◆ **What the task asks**
Tell how many lines in the data contain the string "cost", using a single number as the whole reply.

(Stored dataset items)
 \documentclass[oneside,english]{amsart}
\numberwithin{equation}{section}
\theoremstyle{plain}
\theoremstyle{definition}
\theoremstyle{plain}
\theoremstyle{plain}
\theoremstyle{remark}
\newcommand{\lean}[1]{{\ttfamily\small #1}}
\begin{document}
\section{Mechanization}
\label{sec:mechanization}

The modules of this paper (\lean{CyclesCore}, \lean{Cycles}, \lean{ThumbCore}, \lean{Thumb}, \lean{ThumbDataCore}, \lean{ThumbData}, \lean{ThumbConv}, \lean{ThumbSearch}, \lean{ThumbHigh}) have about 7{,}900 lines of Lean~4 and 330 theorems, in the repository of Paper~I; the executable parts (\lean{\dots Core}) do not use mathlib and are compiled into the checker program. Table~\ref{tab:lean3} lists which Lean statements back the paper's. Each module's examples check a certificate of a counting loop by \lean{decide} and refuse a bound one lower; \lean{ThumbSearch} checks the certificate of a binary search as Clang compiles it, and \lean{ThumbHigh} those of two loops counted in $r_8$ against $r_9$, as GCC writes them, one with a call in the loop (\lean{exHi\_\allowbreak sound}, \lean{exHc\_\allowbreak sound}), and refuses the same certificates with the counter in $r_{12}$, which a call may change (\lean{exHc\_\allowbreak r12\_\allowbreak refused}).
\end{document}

---

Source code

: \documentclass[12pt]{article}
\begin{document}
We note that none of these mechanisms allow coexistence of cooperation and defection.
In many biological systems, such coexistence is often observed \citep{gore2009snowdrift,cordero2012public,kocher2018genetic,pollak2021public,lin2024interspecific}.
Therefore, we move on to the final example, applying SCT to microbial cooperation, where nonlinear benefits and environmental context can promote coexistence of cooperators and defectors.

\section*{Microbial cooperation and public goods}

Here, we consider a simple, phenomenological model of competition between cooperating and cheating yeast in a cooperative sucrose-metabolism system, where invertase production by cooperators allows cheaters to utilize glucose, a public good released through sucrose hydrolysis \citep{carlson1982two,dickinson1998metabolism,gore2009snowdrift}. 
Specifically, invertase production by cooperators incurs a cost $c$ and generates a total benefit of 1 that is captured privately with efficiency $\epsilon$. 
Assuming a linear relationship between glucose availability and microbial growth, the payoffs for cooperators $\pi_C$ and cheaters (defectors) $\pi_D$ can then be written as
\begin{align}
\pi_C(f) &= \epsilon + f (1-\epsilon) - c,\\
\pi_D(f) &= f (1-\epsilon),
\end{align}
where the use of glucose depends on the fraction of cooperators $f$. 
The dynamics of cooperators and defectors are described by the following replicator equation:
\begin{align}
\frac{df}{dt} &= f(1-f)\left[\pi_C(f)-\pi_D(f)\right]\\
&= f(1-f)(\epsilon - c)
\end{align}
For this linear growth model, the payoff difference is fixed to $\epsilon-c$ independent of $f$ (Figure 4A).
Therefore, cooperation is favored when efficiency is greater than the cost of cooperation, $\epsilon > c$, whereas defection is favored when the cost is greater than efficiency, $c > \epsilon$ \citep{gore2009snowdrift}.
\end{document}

◆ **Result of this exercise**
2